Sendero
Deeini era ágil y ligera. ¡Hasta parece que escucho su carcajada! Corríamos hasta el punto más alto. Cuando la alcanzaba, ella veía a lo lejos la silueta del río, el pedregal, la arena con su color canela y las enormes piedras encimadas, donde mi madre solía lavar. Me acariciaba los cabellos con las uñas, diciendo cuanta cosa se le ocurría y de regreso me mostraba una hojas y decía que eran pétalos del niño Dios, pues en diciembre se volvía rojas y anunciaban el nacimiento de Jesús.
El río era una culebra de relámpagos y fulgores. Cuando las mulas de los arrieros lo atravesaban, sabíamos que al día siguiente habría fiesta. Mamá, buscando las especies, papá, los arreos para el caballo, mi hermana las peinetas, pasadores y cosas para colgarse en las orejas; yo, andaba a la caza de las canicas.
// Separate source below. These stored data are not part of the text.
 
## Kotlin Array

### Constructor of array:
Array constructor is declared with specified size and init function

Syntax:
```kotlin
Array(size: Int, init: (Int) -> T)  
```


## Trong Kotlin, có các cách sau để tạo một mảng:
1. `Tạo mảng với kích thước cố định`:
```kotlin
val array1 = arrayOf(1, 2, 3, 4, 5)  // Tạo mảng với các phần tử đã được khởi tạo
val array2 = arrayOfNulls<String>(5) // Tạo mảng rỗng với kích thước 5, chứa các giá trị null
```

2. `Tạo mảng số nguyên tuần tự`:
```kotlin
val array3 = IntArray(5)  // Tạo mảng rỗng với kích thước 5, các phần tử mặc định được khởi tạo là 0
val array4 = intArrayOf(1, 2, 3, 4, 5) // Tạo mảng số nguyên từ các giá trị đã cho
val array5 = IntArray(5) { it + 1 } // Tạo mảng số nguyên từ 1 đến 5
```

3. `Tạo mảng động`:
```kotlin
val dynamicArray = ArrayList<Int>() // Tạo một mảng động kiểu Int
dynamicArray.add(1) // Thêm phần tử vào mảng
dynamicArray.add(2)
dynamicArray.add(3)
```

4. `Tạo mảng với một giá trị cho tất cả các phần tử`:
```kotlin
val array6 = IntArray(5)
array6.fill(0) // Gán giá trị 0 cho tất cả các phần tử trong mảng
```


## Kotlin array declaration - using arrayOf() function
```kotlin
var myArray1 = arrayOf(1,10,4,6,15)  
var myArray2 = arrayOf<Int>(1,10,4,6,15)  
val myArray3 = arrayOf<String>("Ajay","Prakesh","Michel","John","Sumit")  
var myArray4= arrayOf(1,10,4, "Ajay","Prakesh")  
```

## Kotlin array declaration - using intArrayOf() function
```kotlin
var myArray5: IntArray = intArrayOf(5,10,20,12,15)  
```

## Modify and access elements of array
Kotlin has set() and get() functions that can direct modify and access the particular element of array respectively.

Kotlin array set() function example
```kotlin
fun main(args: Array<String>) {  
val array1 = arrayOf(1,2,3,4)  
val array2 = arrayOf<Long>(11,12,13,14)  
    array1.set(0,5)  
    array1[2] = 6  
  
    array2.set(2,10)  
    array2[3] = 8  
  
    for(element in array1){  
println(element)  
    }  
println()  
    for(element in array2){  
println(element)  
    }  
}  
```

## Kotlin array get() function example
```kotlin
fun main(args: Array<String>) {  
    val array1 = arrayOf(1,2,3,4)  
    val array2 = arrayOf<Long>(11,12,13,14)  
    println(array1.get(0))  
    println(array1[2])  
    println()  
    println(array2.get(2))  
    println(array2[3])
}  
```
Dormíamos y la rodeaba con mis brazos, cuando escuché a mamá gritándole.
—¡Levántate, levántate!
Hacía frío. Al darse cuenta que seguía acostada, la zarandeó de su trenza.
— ¡Qué! ¿No oyes?
Le di mi camisa de franela para que se cubriera, pero mamá volvió a apresurarla y se levantó, tapándose con sus brazos. Papá había llegado dando tumbos y puso de pie a mamá para que le diera de cenar. Afuera se oía la gotera caer en la cubeta. Deeini salió a comprar un cuarto de aguardiente con don Chucho, regresó temblando. Estornudaba y el moco no la dejaba resollar.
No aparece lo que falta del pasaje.